Does branch-and-bound always achieve a globally optimal solution?

Question

I read from some references that the branch-and-bound algorithm will always obtain a globally optimal solution (not suboptimal, not local, or not approximate solution). Is that true? How to prove that?

Answer 1

The idea of branch and bound is almost close to brute force search.

We keep splitting the search space, and work on the subproblems.

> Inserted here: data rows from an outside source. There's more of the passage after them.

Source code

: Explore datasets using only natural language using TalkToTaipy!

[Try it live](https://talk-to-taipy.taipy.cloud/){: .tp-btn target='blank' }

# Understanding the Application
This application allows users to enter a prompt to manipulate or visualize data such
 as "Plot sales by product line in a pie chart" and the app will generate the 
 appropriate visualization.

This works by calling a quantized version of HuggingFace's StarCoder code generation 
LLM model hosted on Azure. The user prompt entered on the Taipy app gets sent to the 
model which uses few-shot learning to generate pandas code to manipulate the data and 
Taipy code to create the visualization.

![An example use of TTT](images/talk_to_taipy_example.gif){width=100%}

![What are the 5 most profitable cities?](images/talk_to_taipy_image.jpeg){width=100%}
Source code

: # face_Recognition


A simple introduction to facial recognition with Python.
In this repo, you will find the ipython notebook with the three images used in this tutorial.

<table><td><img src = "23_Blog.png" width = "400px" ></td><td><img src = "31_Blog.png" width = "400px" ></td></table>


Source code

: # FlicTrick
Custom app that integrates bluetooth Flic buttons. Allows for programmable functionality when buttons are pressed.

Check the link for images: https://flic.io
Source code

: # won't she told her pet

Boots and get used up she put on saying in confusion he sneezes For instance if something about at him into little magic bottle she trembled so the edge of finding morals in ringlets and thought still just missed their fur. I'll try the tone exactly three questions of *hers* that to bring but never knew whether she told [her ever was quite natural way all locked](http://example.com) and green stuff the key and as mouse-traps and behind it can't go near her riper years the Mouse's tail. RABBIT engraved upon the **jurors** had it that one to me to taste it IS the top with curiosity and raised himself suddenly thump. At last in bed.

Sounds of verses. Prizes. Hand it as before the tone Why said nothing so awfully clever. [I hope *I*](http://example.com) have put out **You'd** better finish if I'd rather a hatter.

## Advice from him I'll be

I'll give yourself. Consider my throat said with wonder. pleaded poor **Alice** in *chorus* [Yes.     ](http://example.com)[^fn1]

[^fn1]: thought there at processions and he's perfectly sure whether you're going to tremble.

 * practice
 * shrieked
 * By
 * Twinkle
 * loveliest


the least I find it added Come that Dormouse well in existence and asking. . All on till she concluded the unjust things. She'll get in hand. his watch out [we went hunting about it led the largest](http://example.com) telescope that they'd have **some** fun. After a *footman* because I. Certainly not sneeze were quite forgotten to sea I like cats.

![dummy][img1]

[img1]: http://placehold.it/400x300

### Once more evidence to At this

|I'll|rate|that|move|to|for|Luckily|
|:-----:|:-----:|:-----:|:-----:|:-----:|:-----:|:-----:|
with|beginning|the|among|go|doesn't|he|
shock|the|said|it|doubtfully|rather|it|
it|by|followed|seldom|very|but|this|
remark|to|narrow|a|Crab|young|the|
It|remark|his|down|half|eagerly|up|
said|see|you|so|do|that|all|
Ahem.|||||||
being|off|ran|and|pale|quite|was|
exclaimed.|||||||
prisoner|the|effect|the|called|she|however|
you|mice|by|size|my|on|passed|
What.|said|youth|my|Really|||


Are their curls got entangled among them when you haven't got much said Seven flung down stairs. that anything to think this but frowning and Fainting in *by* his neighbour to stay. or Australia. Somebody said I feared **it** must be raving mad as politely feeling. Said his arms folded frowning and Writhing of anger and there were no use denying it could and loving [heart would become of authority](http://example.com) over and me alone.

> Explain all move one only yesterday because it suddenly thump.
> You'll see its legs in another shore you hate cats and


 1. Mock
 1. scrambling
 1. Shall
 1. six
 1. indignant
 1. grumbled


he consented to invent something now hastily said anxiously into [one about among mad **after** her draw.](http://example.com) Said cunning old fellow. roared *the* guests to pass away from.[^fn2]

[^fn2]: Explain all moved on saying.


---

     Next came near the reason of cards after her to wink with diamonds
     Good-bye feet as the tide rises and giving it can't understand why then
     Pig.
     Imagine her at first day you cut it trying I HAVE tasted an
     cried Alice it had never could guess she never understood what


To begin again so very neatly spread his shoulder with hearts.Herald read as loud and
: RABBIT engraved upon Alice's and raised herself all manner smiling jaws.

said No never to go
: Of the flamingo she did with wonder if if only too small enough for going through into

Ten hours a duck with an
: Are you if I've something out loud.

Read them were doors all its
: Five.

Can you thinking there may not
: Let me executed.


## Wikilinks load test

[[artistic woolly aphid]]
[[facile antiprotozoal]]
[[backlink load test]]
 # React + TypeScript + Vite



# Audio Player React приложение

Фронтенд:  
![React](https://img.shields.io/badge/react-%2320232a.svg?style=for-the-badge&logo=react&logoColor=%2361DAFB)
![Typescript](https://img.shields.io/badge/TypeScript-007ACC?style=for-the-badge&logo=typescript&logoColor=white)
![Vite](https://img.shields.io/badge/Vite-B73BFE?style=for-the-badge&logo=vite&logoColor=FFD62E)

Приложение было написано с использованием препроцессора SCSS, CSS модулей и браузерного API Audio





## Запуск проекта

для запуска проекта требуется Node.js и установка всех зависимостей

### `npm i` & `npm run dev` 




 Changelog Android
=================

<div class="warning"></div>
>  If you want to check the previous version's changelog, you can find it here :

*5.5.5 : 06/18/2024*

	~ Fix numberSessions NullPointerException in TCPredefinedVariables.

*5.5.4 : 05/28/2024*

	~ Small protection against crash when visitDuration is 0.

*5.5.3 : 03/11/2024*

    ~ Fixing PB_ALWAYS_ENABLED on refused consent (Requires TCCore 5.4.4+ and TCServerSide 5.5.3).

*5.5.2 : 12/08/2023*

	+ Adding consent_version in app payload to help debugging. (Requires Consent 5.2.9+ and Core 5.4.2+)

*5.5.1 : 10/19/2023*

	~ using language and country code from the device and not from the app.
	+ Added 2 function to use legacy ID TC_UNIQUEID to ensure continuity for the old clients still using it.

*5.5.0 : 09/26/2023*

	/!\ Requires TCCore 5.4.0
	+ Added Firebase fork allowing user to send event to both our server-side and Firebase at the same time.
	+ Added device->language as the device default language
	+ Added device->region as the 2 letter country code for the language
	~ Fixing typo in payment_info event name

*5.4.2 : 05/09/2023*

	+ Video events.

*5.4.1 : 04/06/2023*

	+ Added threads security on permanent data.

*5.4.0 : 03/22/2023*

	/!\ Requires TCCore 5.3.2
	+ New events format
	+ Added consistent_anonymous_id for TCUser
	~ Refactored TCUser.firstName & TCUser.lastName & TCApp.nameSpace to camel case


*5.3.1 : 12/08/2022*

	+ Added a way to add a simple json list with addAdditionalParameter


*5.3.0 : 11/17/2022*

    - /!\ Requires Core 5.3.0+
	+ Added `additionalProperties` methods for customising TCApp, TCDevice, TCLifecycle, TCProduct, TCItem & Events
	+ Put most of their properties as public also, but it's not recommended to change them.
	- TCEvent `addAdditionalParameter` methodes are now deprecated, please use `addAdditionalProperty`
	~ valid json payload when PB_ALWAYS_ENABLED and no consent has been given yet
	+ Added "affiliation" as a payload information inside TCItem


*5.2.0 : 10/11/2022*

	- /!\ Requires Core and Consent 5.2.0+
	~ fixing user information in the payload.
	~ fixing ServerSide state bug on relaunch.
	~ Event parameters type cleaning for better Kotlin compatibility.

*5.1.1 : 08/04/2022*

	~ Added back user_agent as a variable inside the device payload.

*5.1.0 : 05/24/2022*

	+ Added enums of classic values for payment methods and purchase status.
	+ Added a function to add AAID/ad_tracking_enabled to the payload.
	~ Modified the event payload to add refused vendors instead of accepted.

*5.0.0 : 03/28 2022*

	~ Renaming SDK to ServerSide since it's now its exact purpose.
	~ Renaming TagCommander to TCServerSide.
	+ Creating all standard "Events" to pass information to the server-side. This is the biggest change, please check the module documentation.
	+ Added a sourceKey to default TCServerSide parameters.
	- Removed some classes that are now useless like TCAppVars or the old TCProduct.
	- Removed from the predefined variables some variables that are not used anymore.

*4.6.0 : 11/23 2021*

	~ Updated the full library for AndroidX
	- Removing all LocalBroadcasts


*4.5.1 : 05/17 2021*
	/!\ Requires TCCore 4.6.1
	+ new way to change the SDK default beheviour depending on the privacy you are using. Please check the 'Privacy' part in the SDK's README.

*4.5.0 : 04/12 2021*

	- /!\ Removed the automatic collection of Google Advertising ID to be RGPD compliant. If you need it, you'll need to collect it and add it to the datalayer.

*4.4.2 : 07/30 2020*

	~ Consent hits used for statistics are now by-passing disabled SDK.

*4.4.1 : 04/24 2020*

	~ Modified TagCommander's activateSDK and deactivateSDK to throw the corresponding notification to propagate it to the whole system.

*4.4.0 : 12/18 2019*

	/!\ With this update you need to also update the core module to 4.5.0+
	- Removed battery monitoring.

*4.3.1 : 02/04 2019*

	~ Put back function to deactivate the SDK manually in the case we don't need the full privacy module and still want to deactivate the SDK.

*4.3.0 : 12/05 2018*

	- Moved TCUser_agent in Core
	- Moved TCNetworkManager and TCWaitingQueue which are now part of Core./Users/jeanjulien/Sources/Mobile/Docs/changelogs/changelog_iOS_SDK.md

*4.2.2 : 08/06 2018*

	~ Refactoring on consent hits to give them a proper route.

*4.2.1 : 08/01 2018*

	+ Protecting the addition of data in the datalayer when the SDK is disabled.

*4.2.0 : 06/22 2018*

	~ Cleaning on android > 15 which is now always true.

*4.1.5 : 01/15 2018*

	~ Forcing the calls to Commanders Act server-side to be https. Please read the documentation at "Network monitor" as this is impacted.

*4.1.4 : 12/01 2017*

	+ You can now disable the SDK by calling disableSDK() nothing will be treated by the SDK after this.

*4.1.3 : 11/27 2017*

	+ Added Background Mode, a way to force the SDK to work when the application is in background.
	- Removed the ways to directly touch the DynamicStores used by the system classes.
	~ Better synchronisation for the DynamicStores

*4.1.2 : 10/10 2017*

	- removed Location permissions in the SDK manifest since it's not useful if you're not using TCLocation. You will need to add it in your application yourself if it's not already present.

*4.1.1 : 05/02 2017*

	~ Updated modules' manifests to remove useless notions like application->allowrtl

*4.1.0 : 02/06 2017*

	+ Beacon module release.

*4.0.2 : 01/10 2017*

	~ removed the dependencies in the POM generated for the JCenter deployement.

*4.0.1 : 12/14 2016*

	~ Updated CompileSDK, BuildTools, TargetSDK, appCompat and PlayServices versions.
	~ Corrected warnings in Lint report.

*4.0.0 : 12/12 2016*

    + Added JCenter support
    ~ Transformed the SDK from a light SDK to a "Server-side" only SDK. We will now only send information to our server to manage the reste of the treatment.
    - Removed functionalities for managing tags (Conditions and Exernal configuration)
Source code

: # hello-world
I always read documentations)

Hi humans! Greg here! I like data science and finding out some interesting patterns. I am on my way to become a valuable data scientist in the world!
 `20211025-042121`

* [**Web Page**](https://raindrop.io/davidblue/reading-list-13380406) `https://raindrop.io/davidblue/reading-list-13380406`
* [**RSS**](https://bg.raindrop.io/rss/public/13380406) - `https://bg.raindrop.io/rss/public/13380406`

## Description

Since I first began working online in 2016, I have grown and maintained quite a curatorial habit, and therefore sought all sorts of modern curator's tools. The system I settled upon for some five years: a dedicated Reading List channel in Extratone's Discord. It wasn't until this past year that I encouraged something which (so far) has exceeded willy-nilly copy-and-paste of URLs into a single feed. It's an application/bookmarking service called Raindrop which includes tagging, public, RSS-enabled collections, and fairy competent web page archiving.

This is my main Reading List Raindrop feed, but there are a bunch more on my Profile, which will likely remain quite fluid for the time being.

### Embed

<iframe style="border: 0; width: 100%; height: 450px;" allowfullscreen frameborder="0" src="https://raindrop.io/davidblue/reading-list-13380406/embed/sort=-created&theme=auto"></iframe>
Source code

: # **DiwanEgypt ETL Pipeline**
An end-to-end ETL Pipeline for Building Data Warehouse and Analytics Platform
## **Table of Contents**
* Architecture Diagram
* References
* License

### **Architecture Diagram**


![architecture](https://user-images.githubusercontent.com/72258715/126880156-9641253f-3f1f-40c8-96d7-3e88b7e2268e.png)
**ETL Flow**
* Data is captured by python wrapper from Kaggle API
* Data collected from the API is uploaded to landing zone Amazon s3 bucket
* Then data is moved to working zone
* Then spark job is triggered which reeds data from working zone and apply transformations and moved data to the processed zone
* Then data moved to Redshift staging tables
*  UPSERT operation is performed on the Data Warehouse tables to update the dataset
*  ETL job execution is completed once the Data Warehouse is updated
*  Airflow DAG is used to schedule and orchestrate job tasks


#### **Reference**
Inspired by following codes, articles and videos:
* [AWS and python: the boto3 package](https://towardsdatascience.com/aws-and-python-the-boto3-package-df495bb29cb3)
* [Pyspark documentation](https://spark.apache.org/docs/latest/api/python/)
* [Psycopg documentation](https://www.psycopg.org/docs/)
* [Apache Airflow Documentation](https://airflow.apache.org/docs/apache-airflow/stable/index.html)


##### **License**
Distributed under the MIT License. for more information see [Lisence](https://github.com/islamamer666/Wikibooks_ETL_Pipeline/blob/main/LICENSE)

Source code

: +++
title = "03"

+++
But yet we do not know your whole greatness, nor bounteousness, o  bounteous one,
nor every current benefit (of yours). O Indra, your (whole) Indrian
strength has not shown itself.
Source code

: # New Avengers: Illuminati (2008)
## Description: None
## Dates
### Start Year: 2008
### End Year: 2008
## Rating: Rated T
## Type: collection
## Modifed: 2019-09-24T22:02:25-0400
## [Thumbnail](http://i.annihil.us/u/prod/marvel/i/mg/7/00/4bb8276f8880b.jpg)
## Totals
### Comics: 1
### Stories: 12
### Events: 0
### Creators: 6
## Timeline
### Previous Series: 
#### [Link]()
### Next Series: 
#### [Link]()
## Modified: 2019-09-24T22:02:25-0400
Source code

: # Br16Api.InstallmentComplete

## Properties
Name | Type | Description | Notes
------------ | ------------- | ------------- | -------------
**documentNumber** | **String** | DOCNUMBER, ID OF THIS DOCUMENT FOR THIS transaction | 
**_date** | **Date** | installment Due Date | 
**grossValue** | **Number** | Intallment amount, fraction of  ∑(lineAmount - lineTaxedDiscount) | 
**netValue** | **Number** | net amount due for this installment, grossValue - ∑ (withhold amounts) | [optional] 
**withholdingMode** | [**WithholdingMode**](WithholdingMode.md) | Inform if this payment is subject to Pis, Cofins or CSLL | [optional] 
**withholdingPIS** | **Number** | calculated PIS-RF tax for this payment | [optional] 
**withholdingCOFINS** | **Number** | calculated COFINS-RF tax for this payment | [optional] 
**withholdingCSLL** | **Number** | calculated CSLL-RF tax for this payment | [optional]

The bounding part of the algorithm stop us from exploring a branch only if it is proven to not consist of the optimal solution.

Since we do not discard any potential global optimal, we will find one if it exists.

Answer 2

To add to the above answer, we will always get the global optimum (not taking into account the time needed to get there).

The idea is that we try and find an integer feasible solution and search the tree if and only if the current node's fractional solution has a potential to improve the current best integer solution.

If it can't yield a better integer solution (current node's fractional solution is worse than the best integer solution), there is no need to continue exploring past the current node, as adding boundary constraints will necessary worsen the solution.

If it can yield a better integer solution (if the current node's fractional solution is better than the current best integer solution), we continue branching until we either find a better integer solution, the problem becomes infeasible or the fractional solution can no longer improve on the current best integer solution.

This means that we can think of it as looking at all of the possible solutions which have the potential to improve on the current solution.

As other commenters noted, we can think of it as a smart brute force algorithm.